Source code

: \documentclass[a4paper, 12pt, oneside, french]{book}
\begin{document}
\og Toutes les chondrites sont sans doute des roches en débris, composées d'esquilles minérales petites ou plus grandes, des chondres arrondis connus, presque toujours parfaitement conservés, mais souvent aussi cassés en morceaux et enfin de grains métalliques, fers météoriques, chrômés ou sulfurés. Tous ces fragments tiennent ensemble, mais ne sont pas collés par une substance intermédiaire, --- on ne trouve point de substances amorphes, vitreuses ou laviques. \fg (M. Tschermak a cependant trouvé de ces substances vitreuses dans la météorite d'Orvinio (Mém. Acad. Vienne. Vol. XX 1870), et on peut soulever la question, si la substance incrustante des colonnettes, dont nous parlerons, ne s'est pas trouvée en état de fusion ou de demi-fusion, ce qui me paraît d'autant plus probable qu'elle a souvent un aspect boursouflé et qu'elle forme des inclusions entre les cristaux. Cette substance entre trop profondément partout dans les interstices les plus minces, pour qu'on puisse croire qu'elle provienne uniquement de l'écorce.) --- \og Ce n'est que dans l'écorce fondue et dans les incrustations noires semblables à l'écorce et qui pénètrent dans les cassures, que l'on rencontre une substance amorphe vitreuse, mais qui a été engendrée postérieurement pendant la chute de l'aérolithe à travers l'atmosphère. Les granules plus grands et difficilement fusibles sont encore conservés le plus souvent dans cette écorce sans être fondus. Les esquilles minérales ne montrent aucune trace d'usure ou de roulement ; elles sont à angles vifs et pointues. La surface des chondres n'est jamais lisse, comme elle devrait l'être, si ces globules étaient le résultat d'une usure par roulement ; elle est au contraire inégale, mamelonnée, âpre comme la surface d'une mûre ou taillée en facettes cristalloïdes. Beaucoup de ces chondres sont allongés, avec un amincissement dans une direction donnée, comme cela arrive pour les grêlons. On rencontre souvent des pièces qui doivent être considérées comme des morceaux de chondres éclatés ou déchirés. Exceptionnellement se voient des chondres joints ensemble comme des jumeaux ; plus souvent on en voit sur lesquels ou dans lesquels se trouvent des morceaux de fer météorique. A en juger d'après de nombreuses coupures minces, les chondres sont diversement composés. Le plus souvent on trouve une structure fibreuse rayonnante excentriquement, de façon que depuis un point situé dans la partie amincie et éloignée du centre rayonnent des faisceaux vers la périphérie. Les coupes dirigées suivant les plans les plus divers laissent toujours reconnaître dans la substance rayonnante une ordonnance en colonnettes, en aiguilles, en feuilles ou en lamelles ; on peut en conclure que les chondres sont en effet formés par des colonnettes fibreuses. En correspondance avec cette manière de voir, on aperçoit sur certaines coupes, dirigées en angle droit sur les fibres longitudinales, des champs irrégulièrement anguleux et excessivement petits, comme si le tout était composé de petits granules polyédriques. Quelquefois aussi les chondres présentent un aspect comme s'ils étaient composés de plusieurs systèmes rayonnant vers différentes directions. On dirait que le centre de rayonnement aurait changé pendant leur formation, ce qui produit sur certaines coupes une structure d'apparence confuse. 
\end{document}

+ + + +

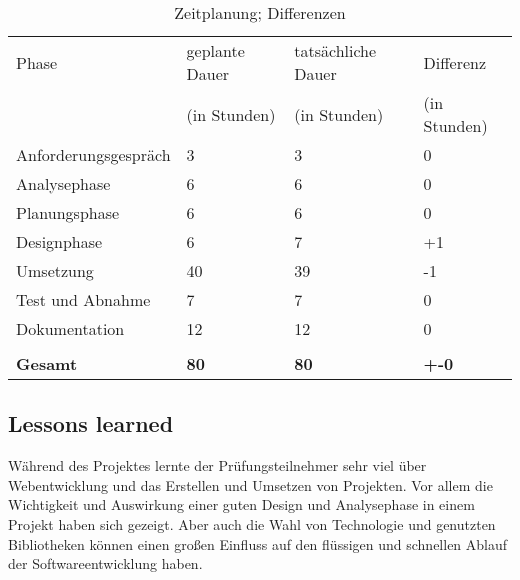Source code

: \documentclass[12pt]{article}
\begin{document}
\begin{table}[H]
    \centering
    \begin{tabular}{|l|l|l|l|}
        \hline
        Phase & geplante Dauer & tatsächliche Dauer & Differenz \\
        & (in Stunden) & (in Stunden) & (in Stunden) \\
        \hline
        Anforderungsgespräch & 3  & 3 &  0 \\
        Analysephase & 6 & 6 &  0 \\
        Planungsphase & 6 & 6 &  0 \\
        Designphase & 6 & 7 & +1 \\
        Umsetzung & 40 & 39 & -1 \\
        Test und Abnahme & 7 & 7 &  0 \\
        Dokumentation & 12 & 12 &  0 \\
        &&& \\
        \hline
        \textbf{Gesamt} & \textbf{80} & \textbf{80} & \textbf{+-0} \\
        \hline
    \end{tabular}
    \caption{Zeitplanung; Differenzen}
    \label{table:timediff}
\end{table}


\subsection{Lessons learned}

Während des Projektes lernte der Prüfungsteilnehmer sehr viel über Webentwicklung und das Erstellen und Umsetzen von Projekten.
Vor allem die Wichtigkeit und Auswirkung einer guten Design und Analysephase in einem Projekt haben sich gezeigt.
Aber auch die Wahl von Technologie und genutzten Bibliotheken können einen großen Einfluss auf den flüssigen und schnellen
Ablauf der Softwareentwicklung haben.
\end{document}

+ + + +

* TASK INSTRUCTIONS
Each line in which the string "begin" is found must be copied from the data.

* RESULT
\begin{document}
\begin{document}
\begin{table}[H]
    \begin{tabular}{|l|l|l|l|}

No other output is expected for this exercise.